Lorsqu’un grand nombre de brevets ont été délivrés dans un domaine technologique, cela signifie qu’une grande partie de l’innovation révolutionnaire a déjà été réalisée. Dans ce cas, toute innovation sera probablement cumulative, ce qui laisse peu de place à l’acquisition de la propriété intellectuelle. En outre, de nombreuses technologies fondamentales peuvent avoir été brevetées. Par conséquent, toute personne souhaitant les utiliser devra peut-être déployer beaucoup d’efforts pour obtenir les droits nécessaires afin d’éviter toute utilisation de ces inventions accidentelle ou contraire aux droits.
L’un des moyens de contourner ces difficultés consiste à mettre au jour des technologies qui ne sont pas bien protégées par des brevets.
Pour y parvenir à partir des données sur les brevets, nous avons dressé une liste, en classant les produits à base de graphite et leurs applications à la lumière de lectures, d’entretiens avec des spécialistes et de nos propres connaissances techniques. Nous avons ensuite compté le nombre de demandes de brevet dans chacune de ces catégories pour mesurer l’intensité de l’innovation. Nous avons également noté l’année de dépôt des demandes afin de mesurer ce que nous appelons la “récence”. Plus l’indice de récence est élevé, plus les brevets sont récents. La représentation graphique de l’intensité de l’innovation en fonction de la récence pour chacune des catégories nous donne une idée de la présence d’espaces vides.
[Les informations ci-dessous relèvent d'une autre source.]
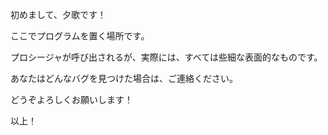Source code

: 初めまして、夕歌です！ 

ここでプログラムを置く場所です。 
 
プロシージャが呼び出されるが、実際には、すべては些細な表面的なものです。 

あなたはどんなバグを見つけた場合は、ご連絡ください。 

どうぞよろしくお願いします！ 

以上！
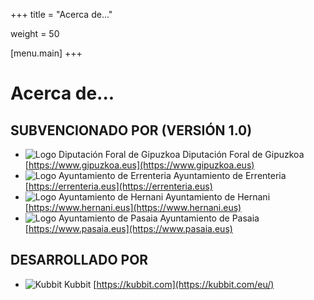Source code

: +++
title = "Acerca de..."

weight = 50

[menu.main]
+++

# Acerca de...

## SUBVENCIONADO POR (VERSIÓN 1.0)

- ![Logo Diputación Foral de Gipuzkoa](/img/gipuzkoa.png)
Diputación Foral de Gipuzkoa
[https://www.gipuzkoa.eus](https://www.gipuzkoa.eus)
- ![Logo Ayuntamiento de Errenteria](/img/errenteria.png)
Ayuntamiento de Errenteria
[https://errenteria.eus](https://errenteria.eus)
- ![Logo Ayuntamiento de Hernani](/img/hernani.png)
Ayuntamiento de Hernani
[https://www.hernani.eus](https://www.hernani.eus)
- ![Logo Ayuntamiento de Pasaia](/img/pasaia.png)
Ayuntamiento de Pasaia
[https://www.pasaia.eus](https://www.pasaia.eus)


## DESARROLLADO POR

- ![Kubbit](/img/kubbit.png)
Kubbit
[https://kubbit.com](https://kubbit.com/eu/)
Un domaine d’application présentant de nombreux brevets anciens - ou un indice d’intensité de l’innovation élevé - et un indice de récence faible indiquent un domaine technologique mature. À l’inverse, les domaines présentant un petit nombre de brevets relativement récents laissent penser qu’il existe des possibilités d’innovation. La figure 1 présente un graphique divisé en quatre quadrants, le quadrant supérieur droit indiquant les domaines d’innovation actuels et le quadrant inférieur droit les domaines émergents.
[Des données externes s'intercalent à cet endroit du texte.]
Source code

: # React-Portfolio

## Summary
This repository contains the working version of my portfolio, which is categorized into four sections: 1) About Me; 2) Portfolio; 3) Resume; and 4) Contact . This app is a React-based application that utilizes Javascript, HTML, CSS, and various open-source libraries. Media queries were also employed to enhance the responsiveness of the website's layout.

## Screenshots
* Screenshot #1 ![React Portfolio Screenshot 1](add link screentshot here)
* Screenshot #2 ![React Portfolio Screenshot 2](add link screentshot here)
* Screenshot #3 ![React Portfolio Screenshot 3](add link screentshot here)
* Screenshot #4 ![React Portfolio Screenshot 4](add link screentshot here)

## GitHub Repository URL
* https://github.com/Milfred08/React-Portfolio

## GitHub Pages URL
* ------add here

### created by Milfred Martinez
En ce qui concerne le graphite, nous avons constaté que son utilisation dans l’aérospatiale et le conditionnement pourrait constituer des domaines émergents potentiels. Les encres conductrices représentent un autre domaine d’application intéressant dans lequel moins de demandes de brevet ont été déposées récemment.
Traditionnellement, les encres conductrices - qui peuvent être utilisées pour l’impression et dans l’électronique souple, comme les téléphones portables pliables - sont constituées de très petites particules de métaux conducteurs comme l’argent et l’or dispersées dans un fluide. Le graphite est aussi un bon conducteur électrique et thermique. L’étude montre que l’utilisation du graphite dans les encres conductrices est un domaine où l’activité en matière de brevets est faible. Les encres conductrices à base de graphite représentent environ 5% du nombre de demandes de brevet déposées dans le domaine des encres conductrices au cours des 10 dernières années.Les petits instituts de recherche déposent davantage de demandes de brevet que les grandes entreprises telles que Samsung et HP, qui dominent le marché traditionnel des encres conductrices.
Il ressort de notre analyse de l’information en matière de brevets qu’il existe probablement des possibilités d’innovation dans le domaine des encres conductrices à base de graphite.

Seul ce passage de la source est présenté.